YOUR ASSIGNMENT
All the entries below should be reproduced exactly.

** Opening THE INPUT block **

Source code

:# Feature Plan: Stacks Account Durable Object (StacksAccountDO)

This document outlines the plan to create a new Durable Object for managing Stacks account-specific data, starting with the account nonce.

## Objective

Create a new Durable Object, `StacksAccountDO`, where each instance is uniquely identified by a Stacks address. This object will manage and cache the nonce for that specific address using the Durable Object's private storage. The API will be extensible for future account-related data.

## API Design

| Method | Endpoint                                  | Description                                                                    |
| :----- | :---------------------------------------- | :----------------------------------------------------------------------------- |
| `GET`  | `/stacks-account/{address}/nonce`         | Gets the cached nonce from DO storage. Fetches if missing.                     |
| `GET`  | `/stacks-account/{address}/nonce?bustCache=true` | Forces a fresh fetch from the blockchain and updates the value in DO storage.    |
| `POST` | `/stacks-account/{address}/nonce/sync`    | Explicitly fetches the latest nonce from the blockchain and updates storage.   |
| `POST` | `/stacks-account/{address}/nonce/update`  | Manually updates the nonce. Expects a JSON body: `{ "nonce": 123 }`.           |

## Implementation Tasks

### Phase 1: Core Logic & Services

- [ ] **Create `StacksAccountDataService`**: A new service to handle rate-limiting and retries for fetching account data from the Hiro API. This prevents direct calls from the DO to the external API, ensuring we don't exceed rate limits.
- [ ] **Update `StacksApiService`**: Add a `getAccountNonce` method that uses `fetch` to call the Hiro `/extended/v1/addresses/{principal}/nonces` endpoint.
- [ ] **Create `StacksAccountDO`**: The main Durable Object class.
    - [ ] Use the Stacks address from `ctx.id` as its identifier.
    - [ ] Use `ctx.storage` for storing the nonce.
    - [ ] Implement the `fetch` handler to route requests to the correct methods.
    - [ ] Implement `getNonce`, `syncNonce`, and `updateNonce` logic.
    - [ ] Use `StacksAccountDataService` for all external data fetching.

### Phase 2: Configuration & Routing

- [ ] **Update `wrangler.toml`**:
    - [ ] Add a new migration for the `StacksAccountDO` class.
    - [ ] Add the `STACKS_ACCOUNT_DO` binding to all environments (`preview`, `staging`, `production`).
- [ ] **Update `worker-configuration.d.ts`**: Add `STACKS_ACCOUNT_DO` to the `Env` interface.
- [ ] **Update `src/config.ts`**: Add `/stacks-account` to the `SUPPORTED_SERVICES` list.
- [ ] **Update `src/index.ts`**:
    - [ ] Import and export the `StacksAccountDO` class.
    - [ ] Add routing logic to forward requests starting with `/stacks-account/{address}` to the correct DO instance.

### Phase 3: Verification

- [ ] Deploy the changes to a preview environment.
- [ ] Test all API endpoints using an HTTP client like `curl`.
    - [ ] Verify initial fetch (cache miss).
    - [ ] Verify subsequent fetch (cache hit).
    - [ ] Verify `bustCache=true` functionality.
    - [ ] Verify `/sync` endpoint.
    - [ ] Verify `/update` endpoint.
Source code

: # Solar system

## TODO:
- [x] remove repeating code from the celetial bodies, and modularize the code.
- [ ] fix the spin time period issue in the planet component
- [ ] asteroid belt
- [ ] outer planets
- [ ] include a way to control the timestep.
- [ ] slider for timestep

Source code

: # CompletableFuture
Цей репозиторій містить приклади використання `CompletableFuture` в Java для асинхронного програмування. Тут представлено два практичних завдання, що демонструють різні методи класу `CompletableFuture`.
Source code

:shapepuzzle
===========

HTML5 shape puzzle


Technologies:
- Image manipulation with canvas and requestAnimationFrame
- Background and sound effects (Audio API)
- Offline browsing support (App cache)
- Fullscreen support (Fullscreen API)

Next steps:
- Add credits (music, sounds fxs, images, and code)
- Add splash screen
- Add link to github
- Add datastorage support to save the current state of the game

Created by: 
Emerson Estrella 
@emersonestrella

** Closing THE INPUT block **

EXERCISE RESPONSE
Source code

:# Feature Plan: Stacks Account Durable Object (StacksAccountDO)

This document outlines the plan to create a new Durable Object for managing Stacks account-specific data, starting with the account nonce.

## Objective

Create a new Durable Object, `StacksAccountDO`, where each instance is uniquely identified by a Stacks address. This object will manage and cache the nonce for that specific address using the Durable Object's private storage. The API will be extensible for future account-related data.

## API Design

| Method | Endpoint                                  | Description                                                                    |
| :----- | :---------------------------------------- | :----------------------------------------------------------------------------- |
| `GET`  | `/stacks-account/{address}/nonce`         | Gets the cached nonce from DO storage. Fetches if missing.                     |
| `GET`  | `/stacks-account/{address}/nonce?bustCache=true` | Forces a fresh fetch from the blockchain and updates the value in DO storage.    |
| `POST` | `/stacks-account/{address}/nonce/sync`    | Explicitly fetches the latest nonce from the blockchain and updates storage.   |
| `POST` | `/stacks-account/{address}/nonce/update`  | Manually updates the nonce. Expects a JSON body: `{ "nonce": 123 }`.           |

## Implementation Tasks

### Phase 1: Core Logic & Services

- [ ] **Create `StacksAccountDataService`**: A new service to handle rate-limiting and retries for fetching account data from the Hiro API. This prevents direct calls from the DO to the external API, ensuring we don't exceed rate limits.
- [ ] **Update `StacksApiService`**: Add a `getAccountNonce` method that uses `fetch` to call the Hiro `/extended/v1/addresses/{principal}/nonces` endpoint.
- [ ] **Create `StacksAccountDO`**: The main Durable Object class.
    - [ ] Use the Stacks address from `ctx.id` as its identifier.
    - [ ] Use `ctx.storage` for storing the nonce.
    - [ ] Implement the `fetch` handler to route requests to the correct methods.
    - [ ] Implement `getNonce`, `syncNonce`, and `updateNonce` logic.
    - [ ] Use `StacksAccountDataService` for all external data fetching.

### Phase 2: Configuration & Routing

- [ ] **Update `wrangler.toml`**:
    - [ ] Add a new migration for the `StacksAccountDO` class.
    - [ ] Add the `STACKS_ACCOUNT_DO` binding to all environments (`preview`, `staging`, `production`).
- [ ] **Update `worker-configuration.d.ts`**: Add `STACKS_ACCOUNT_DO` to the `Env` interface.
- [ ] **Update `src/config.ts`**: Add `/stacks-account` to the `SUPPORTED_SERVICES` list.
- [ ] **Update `src/index.ts`**:
    - [ ] Import and export the `StacksAccountDO` class.
    - [ ] Add routing logic to forward requests starting with `/stacks-account/{address}` to the correct DO instance.

### Phase 3: Verification

- [ ] Deploy the changes to a preview environment.
- [ ] Test all API endpoints using an HTTP client like `curl`.
    - [ ] Verify initial fetch (cache miss).
    - [ ] Verify subsequent fetch (cache hit).
    - [ ] Verify `bustCache=true` functionality.
    - [ ] Verify `/sync` endpoint.
    - [ ] Verify `/update` endpoint.
Source code

: # Solar system

## TODO:
- [x] remove repeating code from the celetial bodies, and modularize the code.
- [ ] fix the spin time period issue in the planet component
- [ ] asteroid belt
- [ ] outer planets
- [ ] include a way to control the timestep.
- [ ] slider for timestep

Source code

: # CompletableFuture
Цей репозиторій містить приклади використання `CompletableFuture` в Java для асинхронного програмування. Тут представлено два практичних завдання, що демонструють різні методи класу `CompletableFuture`.
Source code

:shapepuzzle
===========

HTML5 shape puzzle


Technologies:
- Image manipulation with canvas and requestAnimationFrame
- Background and sound effects (Audio API)
- Offline browsing support (App cache)
- Fullscreen support (Fullscreen API)

Next steps:
- Add credits (music, sounds fxs, images, and code)
- Add splash screen
- Add link to github
- Add datastorage support to save the current state of the game

Created by: 
Emerson Estrella 
@emersonestrella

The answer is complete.